**TASK STATEMENT**
Copy the records below verbatim, from the first line through the line containing "type of school", inclusive, and output nothing else.

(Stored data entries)
====================

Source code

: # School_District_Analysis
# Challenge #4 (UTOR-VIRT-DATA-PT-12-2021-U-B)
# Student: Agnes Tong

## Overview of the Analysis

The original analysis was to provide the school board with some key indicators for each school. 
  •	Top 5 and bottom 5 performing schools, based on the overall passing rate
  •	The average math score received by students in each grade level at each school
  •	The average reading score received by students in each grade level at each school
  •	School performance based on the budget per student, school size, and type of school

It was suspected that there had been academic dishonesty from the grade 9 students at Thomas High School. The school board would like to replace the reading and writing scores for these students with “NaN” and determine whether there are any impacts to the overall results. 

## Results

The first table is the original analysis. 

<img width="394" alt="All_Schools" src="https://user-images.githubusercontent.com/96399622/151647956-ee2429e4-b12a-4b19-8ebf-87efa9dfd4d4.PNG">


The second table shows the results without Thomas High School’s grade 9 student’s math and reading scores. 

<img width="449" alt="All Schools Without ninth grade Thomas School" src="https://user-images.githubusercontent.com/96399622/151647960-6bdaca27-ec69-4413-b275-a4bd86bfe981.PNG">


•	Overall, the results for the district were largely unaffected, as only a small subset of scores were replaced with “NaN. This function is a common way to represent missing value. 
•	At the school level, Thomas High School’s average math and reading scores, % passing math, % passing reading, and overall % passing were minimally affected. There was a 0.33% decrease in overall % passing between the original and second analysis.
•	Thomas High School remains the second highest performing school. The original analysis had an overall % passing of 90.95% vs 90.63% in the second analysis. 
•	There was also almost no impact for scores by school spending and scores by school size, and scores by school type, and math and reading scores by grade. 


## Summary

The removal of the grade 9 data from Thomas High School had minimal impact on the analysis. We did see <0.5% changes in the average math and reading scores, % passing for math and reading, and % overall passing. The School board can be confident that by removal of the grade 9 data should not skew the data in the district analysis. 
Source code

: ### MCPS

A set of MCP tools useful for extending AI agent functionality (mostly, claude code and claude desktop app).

====================

**PROBLEM SOLUTION**
Source code

: # School_District_Analysis
# Challenge #4 (UTOR-VIRT-DATA-PT-12-2021-U-B)
# Student: Agnes Tong

## Overview of the Analysis

The original analysis was to provide the school board with some key indicators for each school. 
  •	Top 5 and bottom 5 performing schools, based on the overall passing rate
  •	The average math score received by students in each grade level at each school
  •	The average reading score received by students in each grade level at each school
  •	School performance based on the budget per student, school size, and type of school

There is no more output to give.